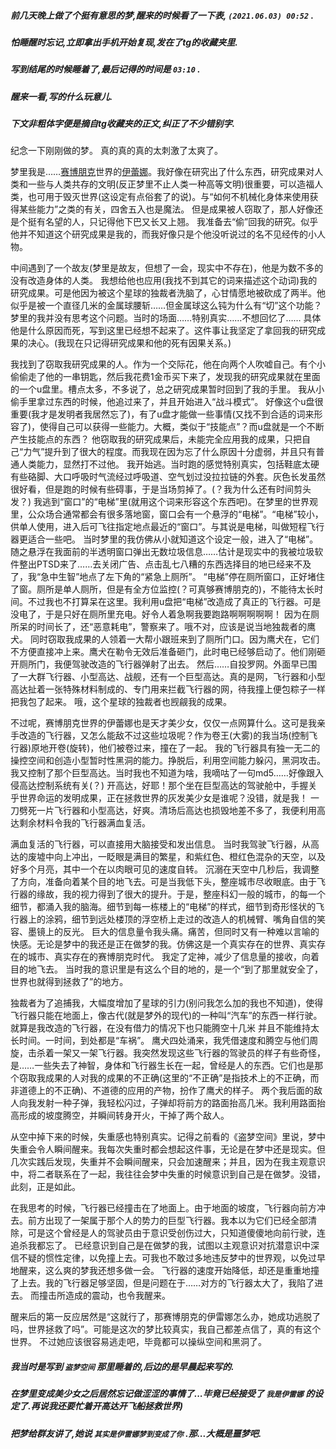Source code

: ##### 前几天晚上做了个挺有意思的梦,醒来的时候看了一下表, `(2021.06.03) 00:52` .
##### 怕睡醒时忘记,立即拿出手机开始复现,发在了tg的收藏夹里.
##### 写到结尾的时候睡着了,最后记得的时间是 `03:10` .
##### 醒来一看,写的什么玩意儿.
##### 下文非粗体字便是摘自tg收藏夹的正文,纠正了不少错别字.

纪念一下刚刚做的梦。
真的真的真的太刺激了太爽了。

梦里我是……[赛博朋克](https://zh.wikipedia.org/zh-hans/%E8%B5%9B%E5%8D%9A%E6%9C%8B%E5%85%8B)世界的[伊蕾娜](https://zh.moegirl.org.cn/index.php?title=%E4%BC%8A%E8%95%BE%E5%A8%9C)。我好像在研究出了什么东西，研究成果对人类和一些与人类共存的文明(反正梦里不止人类一种高等文明)很重要，可以造福人类，也可用于毁灭世界(这设定有点俗套了的说)。与“如何不机械化身体来使用获得某些能力”之类的有关，四舍五入也是魔法。
但是成果被人窃取了，那人好像还是个挺有名望的人，只记得他下巴又长又上翘。
我准备去“偷”回我的研究。似乎他并不知道这个研究成果是我的，而我好像只是个他没听说过的名不见经传的小人物。

中间遇到了一个故友(梦里是故友，但想了一会，现实中不存在)，他是为数不多的没有改造身体的人类。
我想给他也应用(我找不到其它的词来描述这个动词)我的研究成果。可是他因为被这个星球的独裁者洗脑了，心甘情愿地被砍成了两半。他似乎是被一个直径几米的金属球腰斩……但金属球这么钝为什么有“切”这个功能？梦里的我并没有思考这个问题。当时的场面……特别真实……不想回忆了……
具体他是什么原因而死，写到这里已经想不起来了。这件事让我坚定了拿回我的研究成果的决心。(我现在只记得研究成果和他的死有因果关系。)

我找到了窃取我研究成果的人。作为一个交际花，他在向两个人吹嘘自己。有个小偷偷走了他的一串钥匙，然后我花费1金币买下来了，发现我的研究成果就在里面的一个u盘里。槽点太多，不多说了，总之研究成果暂时回到了我的手里。
我从小偷手里拿过东西的时候，他追过来了，并且开始进入“战斗模式”。
好像这个u盘很重要(我才是发明者我居然忘了)，有了u盘才能做一些事情(又找不到合适的词来形容了)，使得自己可以获得一些能力。大概，类似于“技能点”？而u盘就是一个不断产生技能点的东西？
他窃取我的研究成果后，未能完全应用我的成果，只把自己“力气”提升到了很大的程度。而我现在因为忘了什么原因十分虚弱，并且只有普通人类能力，显然打不过他。
我开始逃。当时跑的感觉特别真实，包括鞋底太硬有些硌脚、大口呼吸时气流经过呼吸道、空气划过没拉拉链的外套。灰色长发虽然很好看，但是跑的时候有些碍事，于是当场剪掉了。(？我为什么还有时间剪头发？)
我逃到“窗口”的“电梯”里(就用这个词来形容这个东西吧)。在梦里的世界观里，公众场合通常都会有很多落地窗，窗口会有一个悬浮的“电梯”。“电梯”较小，供单人使用，进入后可飞往指定地点最近的“窗口”。与其说是电梯，叫做短程飞行器更适合一些吧。
当时梦里的我仿佛从小就知道这个设定一般，进入了“电梯”。随之悬浮在我面前的半透明窗口弹出无数垃圾信息……估计是现实中的我被垃圾软件整出PTSD来了……去关闭广告、点击乱七八糟的东西选择目的地已经来不及了，我“急中生智”地点了左下角的“紧急上厕所”。
“电梯”停在厕所窗口，正好堵住了窗。厕所是单人厕所，但是有全方位监控(？可真够赛博朋克的)，不能待太长时间。不过我也不打算呆在这里。我利用u盘把“电梯”改造成了真正的飞行器。可是没电了，于是只好在厕所里充电。好令人着急啊我要跑路啊啊啊啊啊！
因为在厕所呆的时间长了，还“恶意耗电”，警察来了。哦不对，应该是说当地独裁者的鹰犬。
同时窃取我成果的人领着一大帮小跟班来到了厕所门口。因为鹰犬在，它们不方便直接冲上来。鹰犬在勒令无效后准备砸门，此时电已经够启动了。他们刚砸开厕所门，我便驾驶改造的飞行器弹射了出去。
然后……自投罗网。外面早已围了一大群飞行器、小型高达、战舰，还有一个巨型高达。真的是网，飞行器和小型高达扯着一张特殊材料制成的、专门用来拦截飞行器的网，待我撞上便包粽子一样把我包了起来。
哦，这个星球的独裁者也觊觎我的成果。

不过呢，赛博朋克世界的伊蕾娜也是天才美少女，仅仅一点网算什么。这可是我亲手改造的飞行器，又怎么能敌不过这些垃圾呢？作为卷王(大雾)的我当场(控制飞行器)原地开卷(旋转)，他们被卷过来，撞在了一起。
我的飞行器具有独一无二的操控空间和创造小型暂时性黑洞的能力。挣脱后，利用空间能力躲闪，黑洞攻击。
我又控制了那个巨型高达。当时我也不知道为啥，我嘀咕了一句md5……好像跟入侵高达控制系统有关(？)
开高达，好耶！那个坐在巨型高达的驾驶舱中，手握关乎世界命运的发明成果，正在拯救世界的灰发美少女是谁呢？没错，就是我！
一刀劈死一片飞行器和小型高达，好爽。清场后高达也损毁地差不多了，我便利用高达剩余材料令我的飞行器满血复活。

满血复活的飞行器，可以直接用大脑接受和发出信息。
当时我驾驶飞行器，从高达的废墟中向上冲出，一眨眼是满目的繁星，和紫红色、橙红色混杂的天空，以及好多个月亮，其中一个在以肉眼可见的速度自转。
沉溺在天空中几秒后，我调整了方向，准备向着某个目的地飞去。可是当我低下头，整座城市尽收眼底。由于飞行器的缘故，我的视力得到了很大的提升。于是，整座科幻一般的城市，的每一个细节，都涌入我的脑海。细节到每一栋楼上的“电梯”的样式，细节到奇形怪状的飞行器上的涂鸦，细节到远处楼顶的浮空桥上走过的改造人的机械臂、嘴角自信的笑容、墨镜上的反光。
巨大的信息量令我头痛。痛苦，但同时又有一种难以言喻的快感。无论是梦中的我还是正在做梦的我。仿佛这是一个真实存在的世界、真实存在的城市、真实存在的赛博朋克时代。
我定了定神，减少了信息量的接收，向着目的地飞去。
当时我的意识里是有这么个目的地的，是一个“到了那里就安全了，世界也就得到拯救了”的地方。

独裁者为了追捕我，大幅度增加了星球的引力(别问我怎么加的我也不知道)，使得飞行器只能在地面上，像古代(就是梦外的现代)的一种叫“汽车”的东西一样行驶。就算是我改造的飞行器，在没有借力的情况下也只能腾空十几米 并且不能维持太长时间。一时间，到处都是“车祸”。
鹰犬四处涌来，我凭借速度和腾空与他们周旋，击杀着一架又一架飞行器。我突然发现这些飞行器的驾驶员的样子有些奇怪，是……一些失去了神智，身体和飞行器生长在一起，曾经是人的东西。它们也是那个窃取我成果的人对我的成果的不正确(这里的“不正确”是指技术上的不正确，而非道德上的不正确)、不道德的应用的产物，扮作了鹰犬的样子。
两个我后面的敌人向我发射一种子弹，我轻松闪过，子弹却将前方的路面抬高几米。我利用路面抬高形成的坡度腾空，并瞬间转身开火，干掉了两个敌人。

从空中掉下来的时候，失重感也特别真实。记得之前看的《盗梦空间》里说，梦中失重会令人瞬间醒来。我每次失重时都会想起这件事，无论是在梦中还是现实。但几次实践后发现，失重并不会瞬间醒来，只会加速醒来；并且，因为在我主观意识中，将二者联系在了一起，我往往会梦中失重的时候意识到自己是在做梦。没错，此刻，正是如此。

在我思考的时候，飞行器已经撞击在了地面上。由于地面的坡度，飞行器向前方冲去。前方出现了一架属于那个人的势力的巨型飞行器。我本以为它们已经全部清除，可是这个曾经是人的驾驶员由于意识受创伤过大，只知道傻傻地向前行驶，连追杀我都忘了。
已经意识到自己是在做梦的我，试图以主观意识对抗潜意识中深信不疑的惯性定律，以免撞上去。可我也不敢过多地违反梦中的世界观，以免过早地醒来，这么爽的梦我还想多做一会。
飞行器的速度开始降低，却还是重重地撞了上去。我的飞行器足够坚固，但是问题在于……对方的飞行器太大了，我陷了进去。
而撞击所造成的震动，也令我醒来。

醒来后的第一反应居然是“这就行了，那赛博朋克的伊雷娜怎么办，她成功逃脱了吗，世界拯救了吗”。可能是这次的梦比较真实，我自己都差点信了，真的有这个世界。
不过她应该很容易逃走吧，毕竟都可以操纵空间和黑洞了。

##### 我当时是写到 `盗梦空间` 那里睡着的,后边的是早晨起来写的.
##### 在梦里变成美少女之后居然忘记做涩涩的事情了...毕竟已经接受了 `我是伊雷娜` 的设定了.再说我还要忙着开高达开飞船拯救世界)
##### 把梦给群友讲了,她说 `其实是伊雷娜梦到变成了你` .那...大概是噩梦吧.
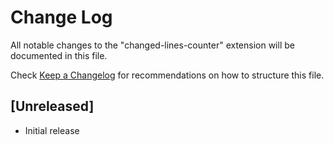 # Change Log

All notable changes to the "changed-lines-counter" extension will be documented in this file.

Check [Keep a Changelog](http://keepachangelog.com/) for recommendations on how to structure this file.

## [Unreleased]

- Initial release
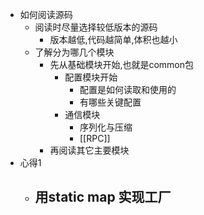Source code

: - 如何阅读源码
	- 阅读时尽量选择较低版本的源码
		- 版本越低,代码越简单,体积也越小
	- 了解分为哪几个模块
		- 先从基础模块开始,也就是common包
			- 配置模块开始
				- 配置是如何读取和使用的
				- 有哪些关键配置
			- 通信模块
				- 序列化与压缩
				- [[RPC]]
		- 再阅读其它主要模块
- 心得1
	- 用static map 实现工厂
		-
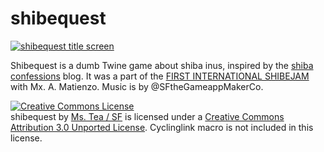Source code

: shibequest
==========

[![shibequest title screen](http://i.imgur.com/pbBctaX.png)](http://dl.dropboxusercontent.com/u/79581979/shibe.html)

Shibequest is a dumb Twine game about shiba inus, inspired by the [shiba confessions](http://shibaconfessions.tumblr.com/) blog. It was a part of the [FIRST INTERNATIONAL SHIBEJAM](http://anarchivist.tumblr.com/post/47895989999/first-intl-shibejam-entries) with Mx. A. Matienzo. Music is by @SFtheGameappMakerCo.

<html><a rel="license" href="http://creativecommons.org/licenses/by/3.0/deed.en_US"><img alt="Creative Commons License" style="border-width:0" src="http://i.creativecommons.org/l/by/3.0/88x31.png" /></a><br /><span xmlns:dct="http://purl.org/dc/terms/" property="dct:title">shibequest</span> by <a xmlns:cc="http://creativecommons.org/ns#" href="http://dl.dropboxusercontent.com/u/79581979/shibe.html" property="cc:attributionName" rel="cc:attributionURL">Ms. Tea / SF</a> is licensed under a <a rel="license" href="http://creativecommons.org/licenses/by/3.0/deed.en_US">Creative Commons Attribution 3.0 Unported License</a>.</html> Cyclinglink macro is not included in this license.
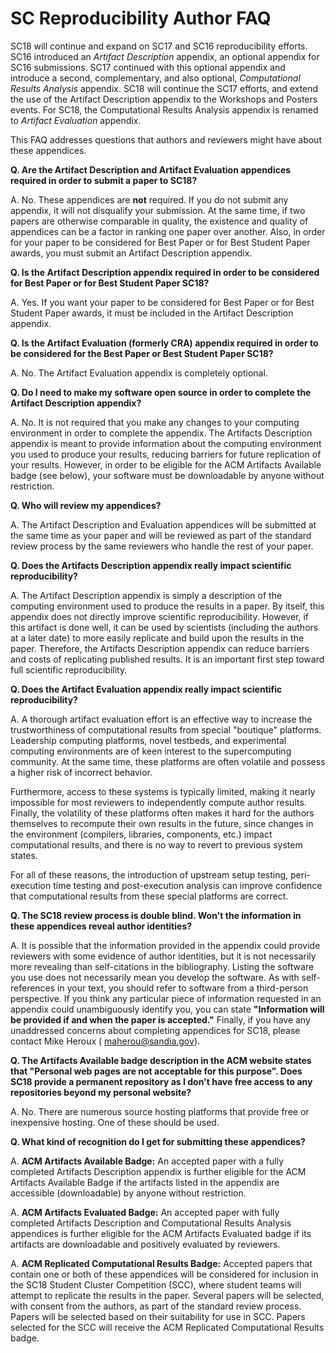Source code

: # SC Reproducibility Author FAQ

SC18 will continue and expand on SC17 and SC16 reproducibility efforts. SC16 introduced an _Artifact Description_ appendix, an optional appendix for SC16 submissions. SC17 continued with this optional appendix and introduce a second, complementary, and also optional, _Computational Results Analysis_ appendix. SC18 will continue the SC17 efforts, and extend the use of the Artifact Description appendix to the Workshops and Posters events.  For SC18, the Computational Results Analysis appendix is renamed to _Artifact Evaluation_ appendix.

This FAQ addresses questions that authors and reviewers might have about these appendices.

**Q. Are the Artifact Description and Artifact Evaluation appendices required in order to submit a paper to SC18?**

A. No. These appendices are  **not** required. If you do not submit any appendix, it will not disqualify your submission. At the same time, if two papers are otherwise comparable in quality, the existence and quality of appendices can be a factor in ranking one paper over another. Also, in order for your paper to be considered for Best Paper or for Best Student Paper awards, you must submit an Artifact Description appendix.

**Q. Is the Artifact Description appendix required in order to be considered for Best Paper or for Best Student Paper SC18?**

A. Yes. If you want your paper to be considered for Best Paper or for Best Student Paper awards, it must be included in the Artifact Description appendix.

**Q. Is the Artifact Evaluation (formerly CRA) appendix required in order to be considered for the Best Paper or Best Student Paper SC18?**

A. No. The Artifact Evaluation appendix is completely optional.

**Q. Do I need to make my software open source in order to complete the Artifact Description appendix?**

A. No. It is not required that you make any changes to your computing environment in order to complete the appendix. The Artifacts Description appendix is meant to provide information about the computing environment you used to produce your results, reducing barriers for future replication of your results. However, in order to be eligible for the ACM Artifacts Available badge (see below), your software must be downloadable by anyone without restriction.

**Q. Who will review my appendices?**

A. The Artifact Description and Evaluation appendices will be submitted at the same time as your paper and will be reviewed as part of the standard review process by the same reviewers who handle the rest of your paper.

**Q. Does the Artifacts Description appendix really impact scientific reproducibility?**

A. The Artifact Description appendix is simply a description of the computing environment used to produce the results in a paper. By itself, this appendix does not directly improve scientific reproducibility. However, if this artifact is done well, it can be used by scientists (including the authors at a later date) to more easily replicate and build upon the results in the paper. Therefore, the Artifacts Description appendix can reduce barriers and costs of replicating published results. It is an important first step toward full scientific reproducibility.

**Q. Does the Artifact Evaluation appendix really impact scientific reproducibility?**

A. A thorough artifact evaluation effort is an effective way to increase the trustworthiness of computational results from special "boutique" platforms. Leadership computing platforms, novel testbeds, and experimental computing environments are of keen interest to the supercomputing community. At the same time, these platforms are often volatile and possess a higher risk of incorrect behavior.

Furthermore, access to these systems is typically limited, making it nearly impossible for most reviewers to independently compute author results. Finally, the volatility of these platforms often makes it hard for the authors themselves to recompute their own results in the future, since changes in the environment (compilers, libraries, components, etc.) impact computational results, and there is no way to revert to previous system states.

For all of these reasons, the introduction of upstream setup testing, peri-execution time testing and post-execution analysis can improve confidence that computational results from these special platforms are correct.

**Q. The SC18 review process is double blind. Won't the information in these appendices reveal author identities?**

A. It is possible that the information provided in the appendix could provide reviewers with some evidence of author identities, but it is not necessarily more revealing than self-citations in the bibliography. Listing the software you use does not necessarily mean you develop the software. As with self-references in your text, you should refer to software from a third-person perspective. If you think any particular piece of information requested in an appendix could unambiguously identify you, you can state **"Information will be provided if and when the paper is accepted."** Finally, if you have any unaddressed concerns about completing appendices for SC18, please contact Mike Heroux ( [maherou@sandia.gov](mailto:maherou@sandia.gov)).

**Q. The Artifacts Available badge description in the ACM website states that "Personal web pages are not acceptable for this purpose". Does SC18 provide a permanent repository as I don't have free access to any repositories beyond my personal website?**

A. No. There are numerous source hosting platforms that provide free or inexpensive hosting.   One of these should be used.

**Q. What kind of recognition do I get for submitting these appendices?**

A. **ACM Artifacts Available Badge:**  An accepted paper with a fully completed Artifacts Description appendix is further eligible for the ACM Artifacts Available Badge if the artifacts listed in the appendix are accessible (downloadable) by anyone without restriction.

A.  **ACM Artifacts Evaluated Badge:**  An accepted paper with fully completed Artifacts Description and Computational Results Analysis appendices is further eligible for the ACM Artifacts Evaluated badge if its artifacts are downloadable and positively evaluated by reviewers.

A. **ACM Replicated Computational Results Badge:**  Accepted papers that contain one or both of these appendices will be considered for inclusion in the SC18 Student Cluster Competition (SCC), where student teams will attempt to replicate the results in the paper. Several papers will be selected, with consent from the authors, as part of the standard review process. Papers will be selected based on their suitability for use in SCC. Papers selected for the SCC will receive the ACM Replicated Computational Results badge.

**Task objective**
Please return all lines from the records that hold the word "optional".

**Task solution**
SC18 will continue and expand on SC17 and SC16 reproducibility efforts. SC16 introduced an _Artifact Description_ appendix, an optional appendix for SC16 submissions. SC17 continued with this optional appendix and introduce a second, complementary, and also optional, _Computational Results Analysis_ appendix. SC18 will continue the SC17 efforts, and extend the use of the Artifact Description appendix to the Workshops and Posters events.  For SC18, the Computational Results Analysis appendix is renamed to _Artifact Evaluation_ appendix.
A. No. The Artifact Evaluation appendix is completely optional.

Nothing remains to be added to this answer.